Scenario 1: Inserting data in mother/daughter tables - 6.3

Talend Open Studio for Big Data Components Reference Guide

Talend Open Studio for Big Data
Data Governance
Data Quality and Preparation
Design and Development
Talend Studio

The following Job is dedicated to advanced database users, who want to carry out multiple table insertions using a parent table id to feed a child table.

As a prerequisite to this Job, follow the steps described below to create the relevant tables using an engine such as innodb:

  1. In a command line editor, connect to your Mysql server.

  2. Once connected to the relevant database, type in the following command to create the parent table:

    create table f1090_mum(id int not null auto_increment, name varchar(10), primary key(id)) engine=innodb;
  3. Then create the second table:

    create table f1090_baby (id_baby int not null, years int) engine=innodb;

Back in Talend Studio, the Job requires seven components including tMysqlConnection and tMysqlCommit.

Linking the components

  1. Drag and drop the following components from the Palette: a tFileList, a tFileInputDelimited, a tMap, a tMysqlConnection, a tMysqlCommit and two tMysqlOutput.

  2. Connect tMysqlConnection to tFileList using an OnComponentOk link.

  3. Connect tFileList to tMysqlCommit using an OnComponentOk link.

  4. Connect the tFileList component to the input file component using an Iterate link as the name of the file to be processed will be dynamically filled in from the tFileList directory using a global variable.

  5. Connect the tFileInputDelimited component to the tMap and dispatch the flow between the two output Mysql DB components. Use a Row link for each for these connections representing the main data flow.

Configuring the components

  1. Set the tFileList component properties, such as the directory name where files will be fetched from.

  2. In the tMysqlConnection Component view, set the connection details manually or fetch them from the Repository if you centrally stored them as a Metadata DB connection entry. For more information about Metadata, see Talend Studio User Guide.

  3. On the tFileInputDelimited component's Basic settings panel, press Ctrl+Space bar to access the variable list. Set the File Name field to the global variable: tFileList_1.CURRENT_FILEPATH

  4. Set the rest of the fields as usual, defining the row and field separators according to your file structure.

  5. Then set the schema manually through the Edit schema feature or select the schema from the Repository.

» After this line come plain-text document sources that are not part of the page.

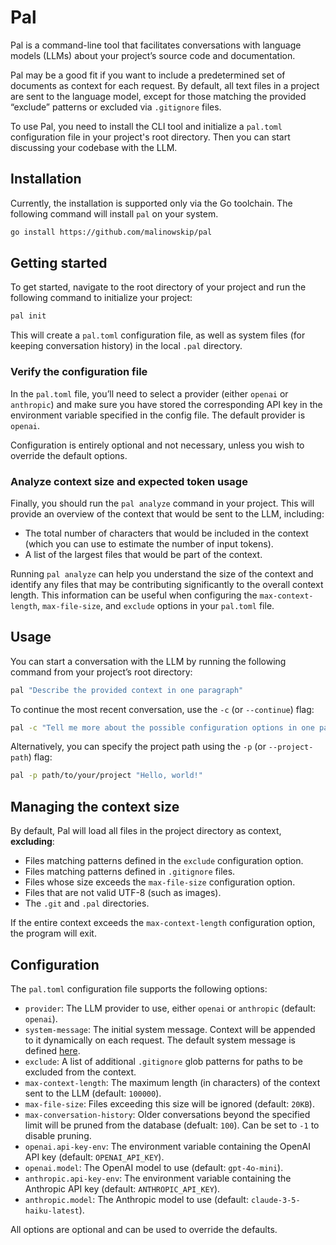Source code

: # Pal

Pal is a command-line tool that facilitates conversations with language models
(LLMs) about your project’s source code and documentation.

Pal may be a good fit if you want to include a predetermined set of documents as
context for each request. By default, all text files in a project are sent to
the language model, except for those matching the provided “exclude”
patterns or excluded via `.gitignore` files.

To use Pal, you need to install the CLI tool and initialize a `pal.toml`
configuration file in your project's root directory. Then you can start
discussing your codebase with the LLM.

## Installation

Currently, the installation is supported only via the Go toolchain. The
following command will install `pal` on your system.

```sh
go install https://github.com/malinowskip/pal
```

## Getting started

To get started, navigate to the root directory of your project and run the
following command to initialize your project:

```sh
pal init
```

This will create a `pal.toml` configuration file, as well as system files (for
keeping conversation history) in the local `.pal` directory.

### Verify the configuration file

In the `pal.toml` file, you’ll need to select a provider (either `openai` or
`anthropic`) and make sure you have stored the corresponding API key in the
environment variable specified in the config file. The default provider is `openai`.

Configuration is entirely optional and not necessary, unless you wish to
override the default options.

### Analyze context size and expected token usage

Finally, you should run the `pal analyze` command in your project. This will
provide an overview of the context that would be sent to the LLM, including:

- The total number of characters that would be included in the context (which
  you can use to estimate the number of input tokens).
- A list of the largest files that would be part of the context.

Running `pal analyze` can help you understand the size of the context and
identify any files that may be contributing significantly to the overall context
length. This information can be useful when configuring the
`max-context-length`, `max-file-size`, and `exclude` options in your `pal.toml`
file.

## Usage

You can start a conversation with the LLM by running the following command from
your project’s root directory:

```sh
pal "Describe the provided context in one paragraph"
```

To continue the most recent conversation, use the `-c` (or `--continue`) flag:

```sh
pal -c "Tell me more about the possible configuration options in one paragraph"
```

Alternatively, you can specify the project path using the `-p` (or
`--project-path`) flag:

```sh
pal -p path/to/your/project "Hello, world!"
```

## Managing the context size

By default, Pal will load all files in the project directory as context, **excluding**:

- Files matching patterns defined in the `exclude` configuration option.
- Files matching patterns defined in `.gitignore` files.
- Files whose size exceeds the `max-file-size` configuration option.
- Files that are not valid UTF-8 (such as images).
- The `.git` and `.pal` directories.

If the entire context exceeds the `max-context-length` configuration option, the
program will exit.

## Configuration

The `pal.toml` configuration file supports the following options:

- `provider`: The LLM provider to use, either `openai` or `anthropic` (default: `openai`).
- `system-message`: The initial system message. Context will be appended to it
  dynamically on each request. The default system message is defined
  [here](./config/default-system-message.md).
- `exclude`: A list of additional `.gitignore` glob patterns for paths to be excluded from the context.
- `max-context-length`: The maximum length (in characters) of the context sent to the LLM (default: `100000`).
- `max-file-size`: Files exceeding this size will be ignored (default: `20KB`).
- `max-conversation-history`: Older conversations beyond the specified limit
  will be pruned from the database (defualt: `100`). Can be set to `-1` to disable pruning.
- `openai.api-key-env`: The environment variable containing the OpenAI API key (default: `OPENAI_API_KEY`).
- `openai.model`: The OpenAI model to use (default: `gpt-4o-mini`).
- `anthropic.api-key-env`: The environment variable containing the Anthropic API key (default: `ANTHROPIC_API_KEY`).
- `anthropic.model`: The Anthropic model to use (default: `claude-3-5-haiku-latest`).

All options are optional and can be used to override the defaults.
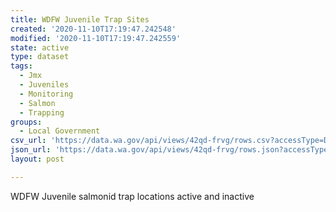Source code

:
 ```yaml
---
title: WDFW Juvenile Trap Sites
created: '2020-11-10T17:19:47.242548'
modified: '2020-11-10T17:19:47.242559'
state: active
type: dataset
tags:
  - Jmx
  - Juveniles
  - Monitoring
  - Salmon
  - Trapping
groups:
  - Local Government
csv_url: 'https://data.wa.gov/api/views/42qd-frvg/rows.csv?accessType=DOWNLOAD'
json_url: 'https://data.wa.gov/api/views/42qd-frvg/rows.json?accessType=DOWNLOAD'
layout: post

---
```

WDFW Juvenile salmonid trap locations active and inactive
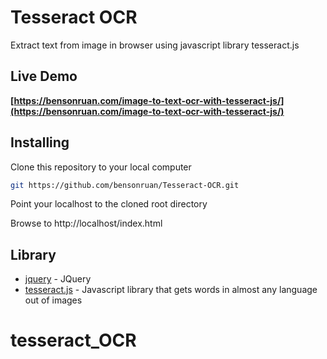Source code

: # Tesseract OCR
Extract text from image in browser using javascript library tesseract.js

## Live Demo
**[https://bensonruan.com/image-to-text-ocr-with-tesseract-js/](https://bensonruan.com/image-to-text-ocr-with-tesseract-js/)**

## Installing
Clone this repository to your local computer
``` bash
git https://github.com/bensonruan/Tesseract-OCR.git
```
Point your localhost to the cloned root directory

Browse to http://localhost/index.html 


## Library
* [jquery](https://code.jquery.com/jquery-3.3.1.min.js) - JQuery
* [tesseract.js](https://github.com/naptha/tesseract.js) - Javascript library that gets words in almost any language out of images
# tesseract_OCR
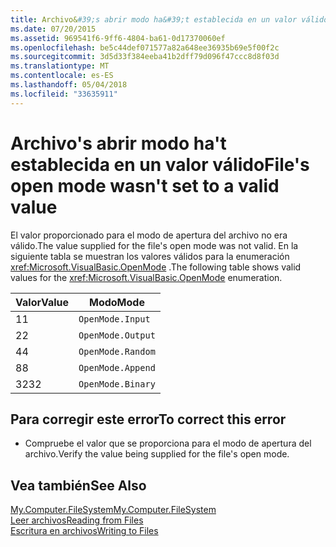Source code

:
 ```yaml
---
title: Archivo&#39;s abrir modo ha&#39;t establecida en un valor válido
ms.date: 07/20/2015
ms.assetid: 969541f6-9ff6-4804-ba61-0d17370060ef
ms.openlocfilehash: be5c44def071577a82a648ee36935b69e5f00f2c
ms.sourcegitcommit: 3d5d33f384eeba41b2dff79d096f47ccc8d8f03d
ms.translationtype: MT
ms.contentlocale: es-ES
ms.lasthandoff: 05/04/2018
ms.locfileid: "33635911"
---
```

# <a name="file39s-open-mode-wasn39t-set-to-a-valid-value"></a><span data-ttu-id="32828-102">Archivo&#39;s abrir modo ha&#39;t establecida en un valor válido</span><span class="sxs-lookup"><span data-stu-id="32828-102">File&#39;s open mode wasn&#39;t set to a valid value</span></span>
<span data-ttu-id="32828-103">El valor proporcionado para el modo de apertura del archivo no era válido.</span><span class="sxs-lookup"><span data-stu-id="32828-103">The value supplied for the file's open mode was not valid.</span></span> <span data-ttu-id="32828-104">En la siguiente tabla se muestran los valores válidos para la enumeración <xref:Microsoft.VisualBasic.OpenMode> .</span><span class="sxs-lookup"><span data-stu-id="32828-104">The following table shows valid values for the <xref:Microsoft.VisualBasic.OpenMode> enumeration.</span></span>  
  
|<span data-ttu-id="32828-105">Valor</span><span class="sxs-lookup"><span data-stu-id="32828-105">Value</span></span>|<span data-ttu-id="32828-106">Modo</span><span class="sxs-lookup"><span data-stu-id="32828-106">Mode</span></span>|  
|-----------|----------|  
|<span data-ttu-id="32828-107">1</span><span class="sxs-lookup"><span data-stu-id="32828-107">1</span></span>|`OpenMode.Input`|  
|<span data-ttu-id="32828-108">2</span><span class="sxs-lookup"><span data-stu-id="32828-108">2</span></span>|`OpenMode.Output`|  
|<span data-ttu-id="32828-109">4</span><span class="sxs-lookup"><span data-stu-id="32828-109">4</span></span>|`OpenMode.Random`|  
|<span data-ttu-id="32828-110">8</span><span class="sxs-lookup"><span data-stu-id="32828-110">8</span></span>|`OpenMode.Append`|  
|<span data-ttu-id="32828-111">32</span><span class="sxs-lookup"><span data-stu-id="32828-111">32</span></span>|`OpenMode.Binary`|  
  
## <a name="to-correct-this-error"></a><span data-ttu-id="32828-112">Para corregir este error</span><span class="sxs-lookup"><span data-stu-id="32828-112">To correct this error</span></span>  
  
-   <span data-ttu-id="32828-113">Compruebe el valor que se proporciona para el modo de apertura del archivo.</span><span class="sxs-lookup"><span data-stu-id="32828-113">Verify the value being supplied for the file's open mode.</span></span>  
  
## <a name="see-also"></a><span data-ttu-id="32828-114">Vea también</span><span class="sxs-lookup"><span data-stu-id="32828-114">See Also</span></span>  
   
 [<span data-ttu-id="32828-115">My.Computer.FileSystem</span><span class="sxs-lookup"><span data-stu-id="32828-115">My.Computer.FileSystem</span></span>](xref:Microsoft.VisualBasic.FileIO.FileSystem)  
 [<span data-ttu-id="32828-116">Leer archivos</span><span class="sxs-lookup"><span data-stu-id="32828-116">Reading from Files</span></span>](../../visual-basic/developing-apps/programming/drives-directories-files/reading-from-files.md)  
 [<span data-ttu-id="32828-117">Escritura en archivos</span><span class="sxs-lookup"><span data-stu-id="32828-117">Writing to Files</span></span>](../../visual-basic/developing-apps/programming/drives-directories-files/writing-to-files.md)
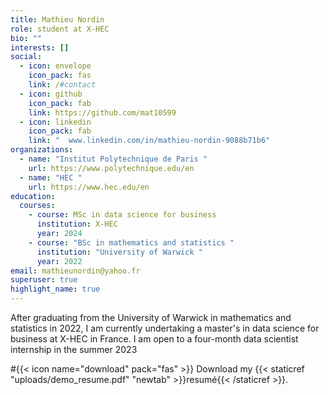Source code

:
 ```yaml
---
title: Mathieu Nordin
role: student at X-HEC
bio: ""
interests: []
social:
  - icon: envelope
    icon_pack: fas
    link: /#contact
  - icon: github
    icon_pack: fab
    link: https://github.com/mat10599
  - icon: linkedin
    icon_pack: fab
    link: "  www.linkedin.com/in/mathieu-nordin-9088b71b6"
organizations:
  - name: "Institut Polytechnique de Paris "
    url: https://www.polytechnique.edu/en
  - name: "HEC "
    url: https://www.hec.edu/en
education:
  courses:
    - course: MSc in data science for business
      institution: X-HEC
      year: 2024
    - course: "BSc in mathematics and statistics "
      institution: "University of Warwick "
      year: 2022
email: mathieunordin@yahoo.fr
superuser: true
highlight_name: true
---
```

After graduating from the University of Warwick in mathematics and statistics in 2022, I am currently undertaking a master's in data science for business at X-HEC in France. I am open to a four-month data scientist internship in the summer 2023

#{{< icon name="download" pack="fas" >}} Download my {{< staticref "uploads/demo_resume.pdf" "newtab" >}}resumé{{< /staticref >}}.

In Java version, make sure the data type is correctly set, in accordance with the nature of the data processed.

  6. In the tMap Output area, add two output tables, one called mum for the parent table, the second called baby, for the child table.

    Drag the Name column from the Input area, and drop it to the mum table.

    Drag the Years column from the Input area and drop it to the baby table.

  7. Make sure the mum table is on the top of the baby table as the order is determining for the flow sequence hence the DB insert to perform correctly.

    Connect the output row link to distribute correctly the flow to the relevant DB output component.

  8. In each of the tMysqlOutput components' Basic settings panel, select the Use an existing connection check box to retrieve the tMysqlConnection details.

  9. Set the Table name making sure it corresponds to the correct table, in this example either f1090_mum or f1090_baby.

    There is no action on the table as they are already created.

    Select Insert as Action on data for both output components.

    Click on Sync columns to retrieve the schema set in the tMap.

  10. In the Additional columns area of the DB output component corresponding to the child table (f1090_baby), set the id_baby column so that it reuses the id from the parent table.

  11. In the SQL expression field type in: "(Select Last_Insert_id())"

    The position is Before and the Reference column is years.

    In the Advanced settings panel, clear the Extend insert check box.

Executing the Job

  1. Press Ctrl + S to save your Job.

  2. Press F6 to execute it.

    The parent table id has been reused to feed the id_baby column.